なお、濃厚鍋つゆ2−1と同等の甘味度に調整した濃厚鍋つゆ2−4は、水分含量が多い分、濃厚鍋つゆ2−2、2−3よりも食塩が溶解しやすかった。
【0047】
さらに、詳細な記載は省略するが、濃厚鍋つゆ2−1と甘味度を合わせて、果糖ぶどう糖液糖を用いて調製した濃厚鍋つゆでも食塩が問題なく溶解した。そして、果糖ぶどう糖液糖を用いて調製した濃厚鍋つゆは、フルクトースを用いた濃厚鍋つゆ2−4と比べて、甘味の質が砂糖に近く、鍋つゆとしては好ましいことも確認できた。
【産業上の利用可能性】
【0048】
本発明により、通常の液状調味料よりも少量用いればよく、取扱い性に優れ、さらに輸送コストに優れた、濃厚液状調味料を提供することを可能とする。

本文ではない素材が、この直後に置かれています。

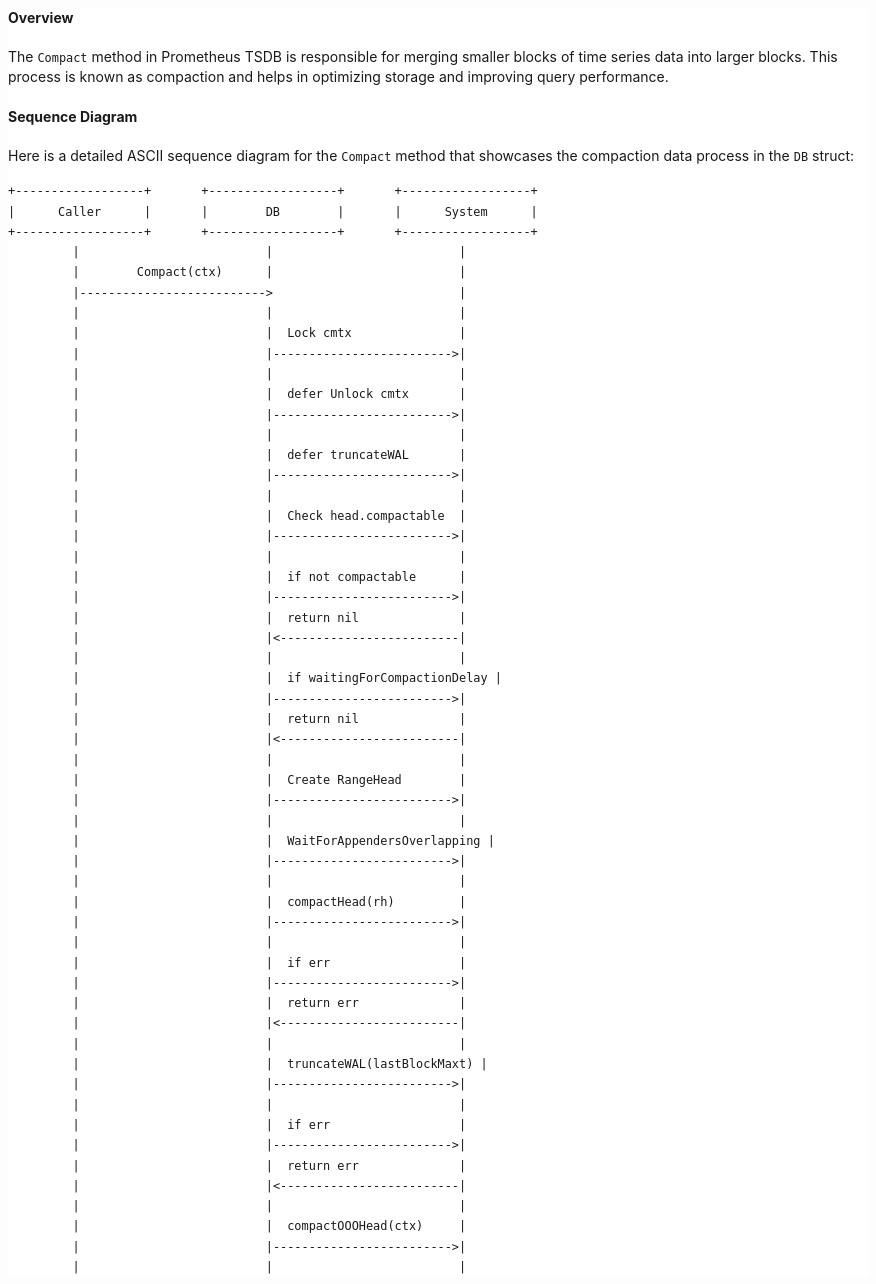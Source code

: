 #### Overview
The `Compact` method in Prometheus TSDB is responsible for merging smaller blocks of time series data into larger blocks. This process is known as compaction and helps in optimizing storage and improving query performance.
#### Sequence Diagram
Here is a detailed ASCII sequence diagram for the `Compact` method that showcases the compaction data process in the `DB` struct:

```
+------------------+       +------------------+       +------------------+
|      Caller      |       |        DB        |       |      System      |
+------------------+       +------------------+       +------------------+
         |                          |                          |
         |        Compact(ctx)      |                          |
         |-------------------------->                          |
         |                          |                          |
         |                          |  Lock cmtx               |
         |                          |------------------------->|
         |                          |                          |
         |                          |  defer Unlock cmtx       |
         |                          |------------------------->|
         |                          |                          |
         |                          |  defer truncateWAL       |
         |                          |------------------------->|
         |                          |                          |
         |                          |  Check head.compactable  |
         |                          |------------------------->|
         |                          |                          |
         |                          |  if not compactable      |
         |                          |------------------------->|
         |                          |  return nil              |
         |                          |<-------------------------|
         |                          |                          |
         |                          |  if waitingForCompactionDelay |
         |                          |------------------------->|
         |                          |  return nil              |
         |                          |<-------------------------|
         |                          |                          |
         |                          |  Create RangeHead        |
         |                          |------------------------->|
         |                          |                          |
         |                          |  WaitForAppendersOverlapping |
         |                          |------------------------->|
         |                          |                          |
         |                          |  compactHead(rh)         |
         |                          |------------------------->|
         |                          |                          |
         |                          |  if err                  |
         |                          |------------------------->|
         |                          |  return err              |
         |                          |<-------------------------|
         |                          |                          |
         |                          |  truncateWAL(lastBlockMaxt) |
         |                          |------------------------->|
         |                          |                          |
         |                          |  if err                  |
         |                          |------------------------->|
         |                          |  return err              |
         |                          |<-------------------------|
         |                          |                          |
         |                          |  compactOOOHead(ctx)     |
         |                          |------------------------->|
         |                          |                          |
```
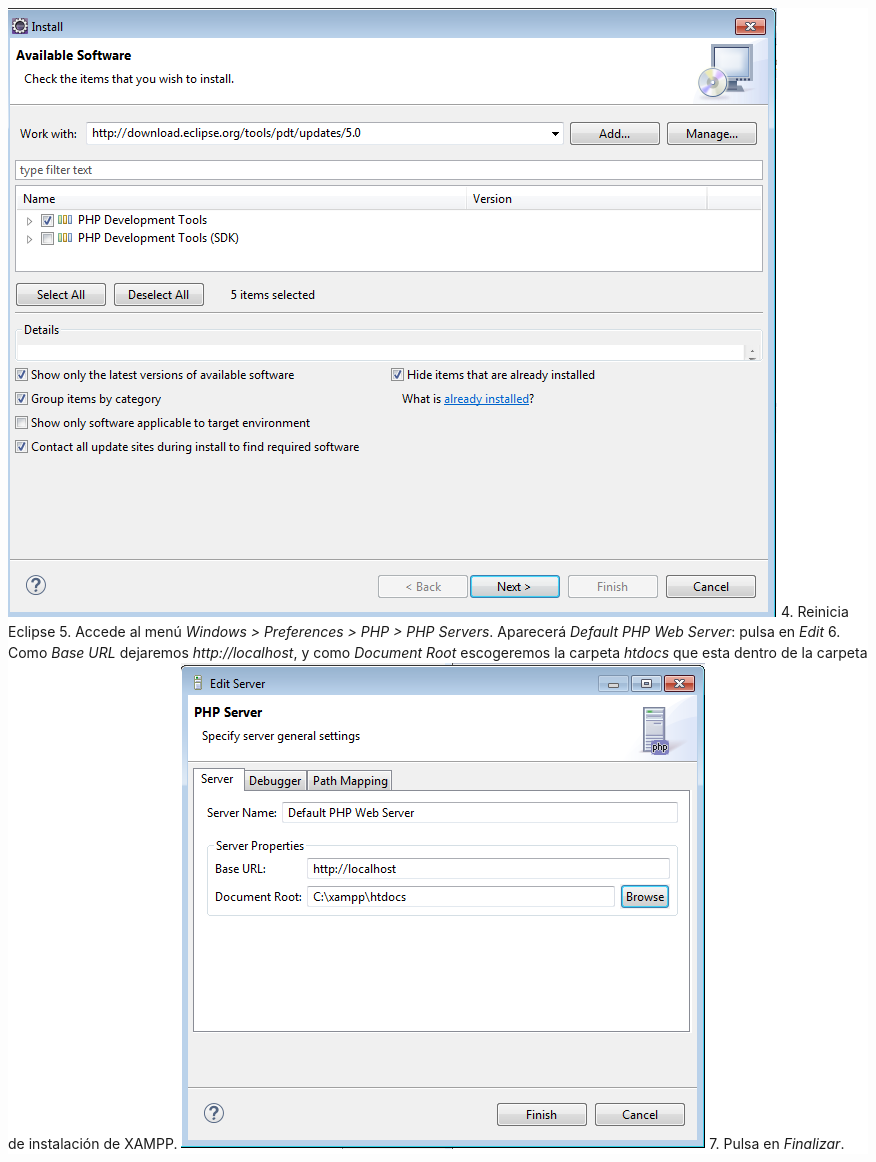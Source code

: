 ![](imagenes/5.PNG)
4. Reinicia Eclipse
5. Accede al menú *Windows > Preferences > PHP > PHP Servers*. Aparecerá *Default PHP Web Server*: pulsa en *Edit*
6. Como *Base URL* dejaremos *http://localhost*, y como *Document Root* escogeremos la carpeta *htdocs* que esta dentro de la carpeta de instalación de XAMPP.
![](imagenes/6.PNG)
7. Pulsa en *Finalizar*.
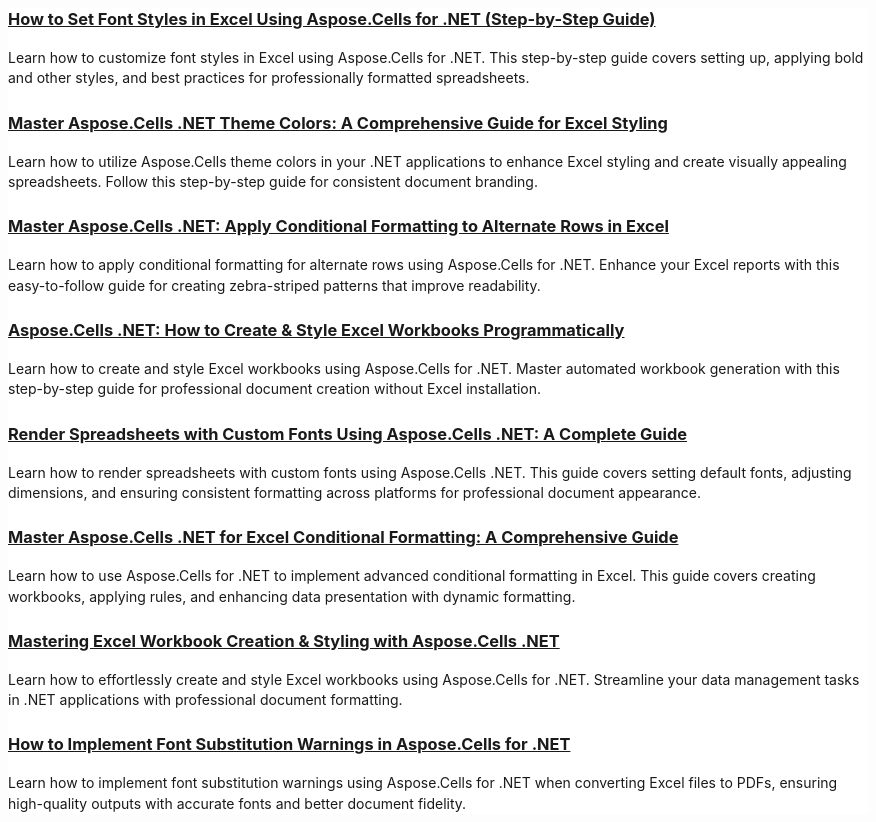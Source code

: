 ### [How to Set Font Styles in Excel Using Aspose.Cells for .NET (Step-by-Step Guide)](./aspose-cells-dotnet-set-font-styles-excel)
Learn how to customize font styles in Excel using Aspose.Cells for .NET. This step-by-step guide covers setting up, applying bold and other styles, and best practices for professionally formatted spreadsheets.

### [Master Aspose.Cells .NET Theme Colors&#58; A Comprehensive Guide for Excel Styling](./aspose-cells-dotnet-theme-colors-guide)
Learn how to utilize Aspose.Cells theme colors in your .NET applications to enhance Excel styling and create visually appealing spreadsheets. Follow this step-by-step guide for consistent document branding.

### [Master Aspose.Cells .NET&#58; Apply Conditional Formatting to Alternate Rows in Excel](./aspose-cells-net-conditional-formatting-alternate-rows)
Learn how to apply conditional formatting for alternate rows using Aspose.Cells for .NET. Enhance your Excel reports with this easy-to-follow guide for creating zebra-striped patterns that improve readability.

### [Aspose.Cells .NET&#58; How to Create & Style Excel Workbooks Programmatically](./aspose-cells-net-create-style-excel-workbooks)
Learn how to create and style Excel workbooks using Aspose.Cells for .NET. Master automated workbook generation with this step-by-step guide for professional document creation without Excel installation.

### [Render Spreadsheets with Custom Fonts Using Aspose.Cells .NET&#58; A Complete Guide](./aspose-cells-net-custom-font-rendering-spreadsheets)
Learn how to render spreadsheets with custom fonts using Aspose.Cells .NET. This guide covers setting default fonts, adjusting dimensions, and ensuring consistent formatting across platforms for professional document appearance.

### [Master Aspose.Cells .NET for Excel Conditional Formatting&#58; A Comprehensive Guide](./aspose-cells-net-excel-conditional-formatting-guide)
Learn how to use Aspose.Cells for .NET to implement advanced conditional formatting in Excel. This guide covers creating workbooks, applying rules, and enhancing data presentation with dynamic formatting.

### [Mastering Excel Workbook Creation & Styling with Aspose.Cells .NET](./aspose-cells-net-excel-workbook-creation-styling)
Learn how to effortlessly create and style Excel workbooks using Aspose.Cells for .NET. Streamline your data management tasks in .NET applications with professional document formatting.

### [How to Implement Font Substitution Warnings in Aspose.Cells for .NET](./aspose-cells-net-font-substitution-warnings)
Learn how to implement font substitution warnings using Aspose.Cells for .NET when converting Excel files to PDFs, ensuring high-quality outputs with accurate fonts and better document fidelity.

特に、本発明により、炊飯米に混合する量が少ないにもかかわらず炊飯米に混合しやすく、また炊飯米への混合も容易であるため取扱いが極めて容易であり、さらに酢酸濃度当たりの容量および重量が小さくなるため輸送コストが格段に優れた、濃厚すし酢を提供することを可能とする。

【特許請求の範囲】
【請求項1】
水分含量当たり食塩を36質量/質量%以上およびフルクトースを5質量/質量%以上含有してなることを特徴とする濃厚液状調味料。
【請求項2】
濃厚な液状調味料を製造するにあたり、水分含量当たりフルクトースを5質量/質量%以上含有させることを特徴とする、水分含量当たり塩分を36質量/質量%以上含有できるようになった濃厚液状調味料の製造方法。
【請求項3】
水分含量当たり酢酸が4.0質量/質量%以上の濃厚な食酢含有調味料であって、水分含量当たり塩分を35.5質量/質量%以上およびフルクトースを5質量/質量%以上含有してなることを特徴とする、食酢含有調味料。
【請求項4】
水分含量当たり酢酸が4.0質量/質量%以上の濃厚な食酢含有調味料を製造するにあたり、水分含量当たりフルクトースを5質量/質量%以上含有させることを特徴とする、水分含量当たり塩分を35.5質量/質量%以上含有できるようになった食酢含有調味料の製造方法。
【請求項5】
酢酸濃度3.6質量/容量%以上の濃厚なすし酢であって、フルクトースを5質量/質量%以上含有してなることを特徴とする濃厚すし酢。
【請求項6】
濃厚なすし酢を製造するにあたり、水分含量当たりフルクトースを5質量/質量%以上含有させることを特徴とする、酢酸を3.6質量/容量%以上含有できるようになった濃厚すし酢の製造方法。